1
Eris
“Hi,my name is Eris. I’ll be your serv—”
“You can skip the theatrics.” The words boomed outward from the deep depths of his dark facial hair, with a faint smell of whiskey trailing quickly behind them. There was a mouth underneath all of that beard, I was certain, but my eyes darted away too fast from him and to the pad in my hand to notice.
I slowly nodded my head and gave him a sideways glare, flipping his mug over and filling it to the brim with coffee. I started to offer him a couple of aspirin instead, or at the very least to fix him a hot totty, but figured by his rudeness he wouldn’t accept either anyway.
“It’s not going to earn you any more money,” he continued his asshole rant, glanced up from beneath his eyebrows and then back to his newly poured coffee. Red lines streaked across the whites of his eyes, a look that was all too familiar to me. He clearly had a reason to his abruptness. He was hungover.
My shoulders simply rose and fell in response. I’d been there. It hadn’t been too long ago, in fact. I didn’t drink daily, but when things seemed a little too intolerable, I did. It took the edge off and helped me keep what sanity I still had.
“I want it black,” he sharply clarified, covering the top with his hand and shaking his head as I pulled a few creamers from my apron.
Most days I would have found the energy to be as rude to him as he was to me, but today I didn’t have it in me. Last night was nightmare after nightmare. After a while, I fought sleep entirely, trying to run from what my subconscious had placed on repeat, but it was useless. Some things couldn’t be forgotten. I wished they could. The mind is a wondrous thing. There are memories you cling to every thread, desperate to remember every detail, and you still lose them. Yet, the most wretched of things seem to seep from your gray matter and intoxicate you. Today I was drunk on nightmares and hate, a bad combination given my line of work. This was especially true when my newest customer seemed to be battling a hangover of his own.

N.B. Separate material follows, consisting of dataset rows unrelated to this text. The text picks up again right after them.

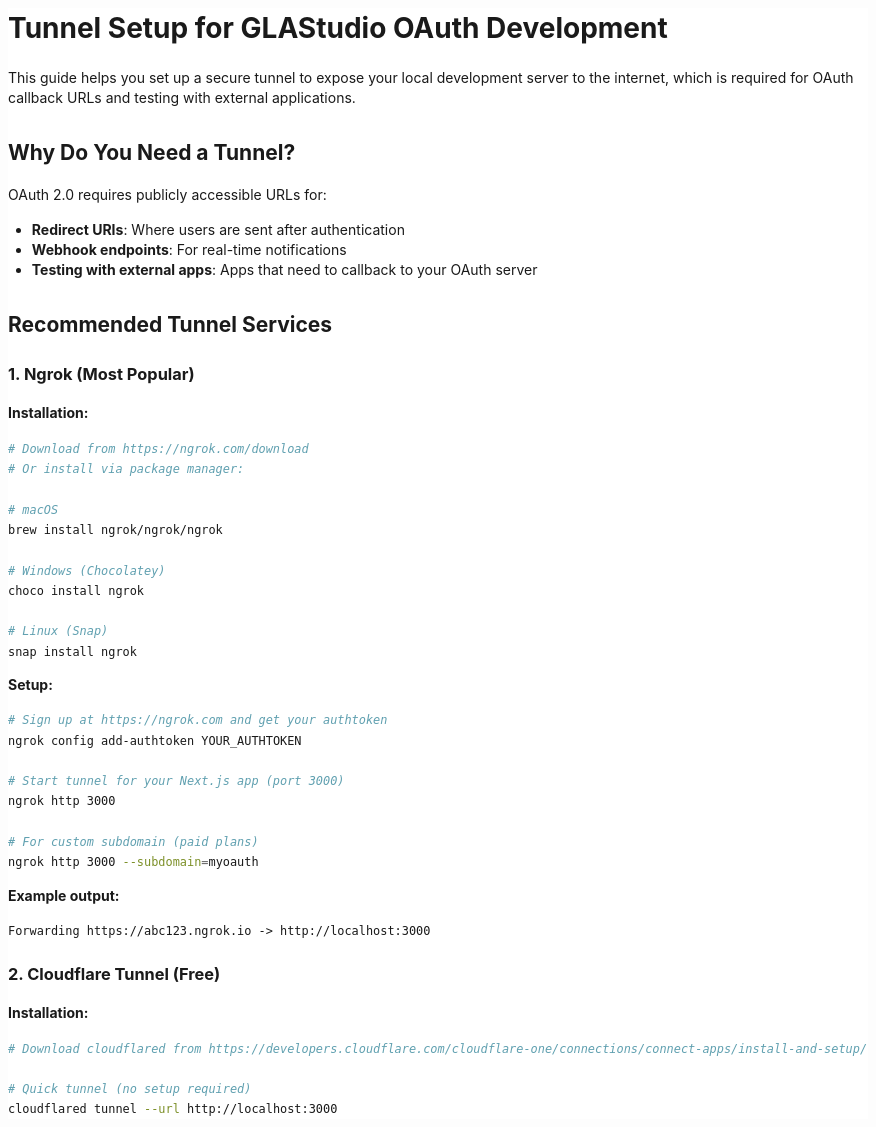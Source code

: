 # Tunnel Setup for GLAStudio OAuth Development

This guide helps you set up a secure tunnel to expose your local development server to the internet, which is required for OAuth callback URLs and testing with external applications.

## Why Do You Need a Tunnel?

OAuth 2.0 requires publicly accessible URLs for:
- **Redirect URIs**: Where users are sent after authentication
- **Webhook endpoints**: For real-time notifications
- **Testing with external apps**: Apps that need to callback to your OAuth server

## Recommended Tunnel Services

### 1. Ngrok (Most Popular)

**Installation:**
```bash
# Download from https://ngrok.com/download
# Or install via package manager:

# macOS
brew install ngrok/ngrok/ngrok

# Windows (Chocolatey)
choco install ngrok

# Linux (Snap)
snap install ngrok
```

**Setup:**
```bash
# Sign up at https://ngrok.com and get your authtoken
ngrok config add-authtoken YOUR_AUTHTOKEN

# Start tunnel for your Next.js app (port 3000)
ngrok http 3000

# For custom subdomain (paid plans)
ngrok http 3000 --subdomain=myoauth
```

**Example output:**
```
Forwarding https://abc123.ngrok.io -> http://localhost:3000
```

### 2. Cloudflare Tunnel (Free)

**Installation:**
```bash
# Download cloudflared from https://developers.cloudflare.com/cloudflare-one/connections/connect-apps/install-and-setup/

# Quick tunnel (no setup required)
cloudflared tunnel --url http://localhost:3000
```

“Would you like a few minutes to look over the menu?” I quickly asked. My words rushed into one another, creating a train wreck of syllables. I realized I had been staring into the coffee I poured and tried to disguise the lost time.
He shook his head. I studied his face—what I could see of it—wondering what led him to drinking so much, his choice last night still apparent on his breath. Not that I really cared. I was just curious.
His brown eyes had tiny golden flecks swimming around in his irises, the type of eyes you could easily get lost in, if they weren’t bloodshot, of course. Even with the red lines, I still wanted to dive into their depth. His nose was narrow and the end was rounded, but not too much. He ran his fingers through his thick beard and scratched his upper lip. He had nice lips. The kind that shouldn’t be hidden by all of that hair, and I liked beards, so that was saying something. They were full, and despite the harsh words that seemed to naturally flow from them, they looked soft and very kissable.
He ran his dirt-stained hands along the exterior of the menu until he had touched all four corners twice and hummed a tune that was oddly familiar. The dirt on his hands made it clear he worked for a living, but his knuckles weren’t cracked open, so he probably wasn’t a mechanic. I watched his fingers long enough to decide they weren’t calloused enough for him to be a construction worker or a rock climber. I wondered what he did that allowed him to appear so handsomely unkempt, something I had thought impossible until now. His eyes flickered to my face, and after a momentary pause, his focus went back to the outside of the menu.
I waited for him to say something. Anything to break the silence. His eyes roamed my face as I took in everything about him. He traced the corners again. With each new point his fingers touched, my heart thundered against my ribcage as his eyes dared my mouth to speak.
Point. Thunder. Dare. Point. Thunder. Dare.
What was happening between us was a mystery to me. I couldn’t decide if I liked it or hated it. I loudly breathed outward, getting frustrated with myself for overthinking the situation as I did most anything.
He faintly smiled and opened the menu. Breaking our staring contest, he closed his eyes and pointed to an item a tad right of the center. Automatically, I knew his finger landed in the pancake section, something most servers wouldn’t know, but I had worked at Dad’s Skillet for six years and the menu hadn’t changed. Except for the occasional special, that was. Even then, the new items were printed on a piece of paper and placed inside the menu. I wasn’t sure I’d ever look at the menus the same after today. Either they would annoy me for the rest of eternity for the time spent staring at someone who would probably stiff me on a tip or I’d welcome the distraction, because even if it was only brief, I forgot what day today was and what significance it held.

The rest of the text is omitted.